It was another AvP. Let's compare.

1. Mr. Weyland hires what is supposed to be the best of the best on an expedition that he is funding. Like Prometheus, no one is told what is going on until they get close to their destination. The difference here is that Mr. Weyland in AvP has no problems being around the rest of the expedition, where as Mr. Weyland in Prometheus is hiding because.... no reason is given and nobody seems to care. Bonus points for AvP for hiring an good old actor to play an old man.

Conclusion: The expedition in AvP are going to explore what they hope to be a pyramid. Nothing concrete, but everyone is prepared to make a little history. In Prometheus, the expedition is going out supposedly to find the creators of human life on Earth from nothing more than a drawing of a tall man pointing at stars. There is nothing about these wall paintings to suggest anything that they created life, but this is what our lead characters believe. AvP has the better motivation. They just wanted to find a temple.

2. When the team is about to set out, the lead female character questions why they would want to bring weapons along.

Conclusion: Prometheus wins because the team ends up not bringing weapons with them except for the typical survival knife.

3. They go inside a temple and get lost.

Conclusion: In AvP, the temple shifts around separating the characters, who make comments that they are literally in a maze. In Prometheus, the temple doesn't shift and the characters get lost anyways. But there is no reason for the crew to get lost because they have advanced 3D mapping systems on both their wrists and onboard the Prometheus who they are in constant contact with. AvP actually gives our characters obstacles to overcome, while Prometheus just makes the characters dumb.

4. Both Weyland's are confronted with the creature responsible for building the temple and what is killing every body. Both are killed by this said creature.

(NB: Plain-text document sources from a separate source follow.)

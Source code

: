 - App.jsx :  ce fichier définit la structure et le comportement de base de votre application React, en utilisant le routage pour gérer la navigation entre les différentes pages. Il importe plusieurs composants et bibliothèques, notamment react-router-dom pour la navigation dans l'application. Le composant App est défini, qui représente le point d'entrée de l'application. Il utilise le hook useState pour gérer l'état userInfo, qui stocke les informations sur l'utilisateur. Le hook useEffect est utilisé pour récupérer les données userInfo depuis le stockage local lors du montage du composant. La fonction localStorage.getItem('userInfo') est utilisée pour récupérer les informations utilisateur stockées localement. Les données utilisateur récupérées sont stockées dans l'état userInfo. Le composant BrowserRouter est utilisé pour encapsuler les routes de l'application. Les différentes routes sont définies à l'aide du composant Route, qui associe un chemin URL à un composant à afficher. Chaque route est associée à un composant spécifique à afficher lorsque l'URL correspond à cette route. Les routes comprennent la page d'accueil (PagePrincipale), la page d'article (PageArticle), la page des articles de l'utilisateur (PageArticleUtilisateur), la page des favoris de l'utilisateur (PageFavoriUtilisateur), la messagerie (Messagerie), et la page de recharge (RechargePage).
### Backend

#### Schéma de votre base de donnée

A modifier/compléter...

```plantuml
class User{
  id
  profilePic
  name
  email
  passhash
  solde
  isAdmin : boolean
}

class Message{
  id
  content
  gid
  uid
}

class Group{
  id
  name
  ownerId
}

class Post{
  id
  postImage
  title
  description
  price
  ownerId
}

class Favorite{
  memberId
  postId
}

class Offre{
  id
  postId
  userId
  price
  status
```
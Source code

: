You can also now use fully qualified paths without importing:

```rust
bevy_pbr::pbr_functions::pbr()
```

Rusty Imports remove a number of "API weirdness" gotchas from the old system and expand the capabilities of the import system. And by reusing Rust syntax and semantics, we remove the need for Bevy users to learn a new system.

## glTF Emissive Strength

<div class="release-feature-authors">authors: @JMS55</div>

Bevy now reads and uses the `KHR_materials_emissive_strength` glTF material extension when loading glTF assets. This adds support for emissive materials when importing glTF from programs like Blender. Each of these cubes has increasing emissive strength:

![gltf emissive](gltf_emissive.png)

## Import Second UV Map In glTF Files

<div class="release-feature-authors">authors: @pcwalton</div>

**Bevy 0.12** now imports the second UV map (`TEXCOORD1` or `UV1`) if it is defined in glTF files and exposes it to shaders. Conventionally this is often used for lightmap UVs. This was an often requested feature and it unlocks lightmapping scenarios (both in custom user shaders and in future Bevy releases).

Conclusion: The Predator has no interest in killing Weyland at first, until he is provoked. The Engineer kills Weyland because.... I don't know. I'm giving AvP this one because AvP Weyland is awesome and Prometheus Weyland is just a water balloon.

5. The lead female character, the alien and the "other" creature duke it out. The end results in the alien and the "other" creature dying and our female hero walking away. Both feature an end sequence where an alien pops out of the "other" creature's dead chest, hisses at the screen and shows it's second inner mouth as it cuts to credits.

Conclusion: Both suck. Both really, really suck.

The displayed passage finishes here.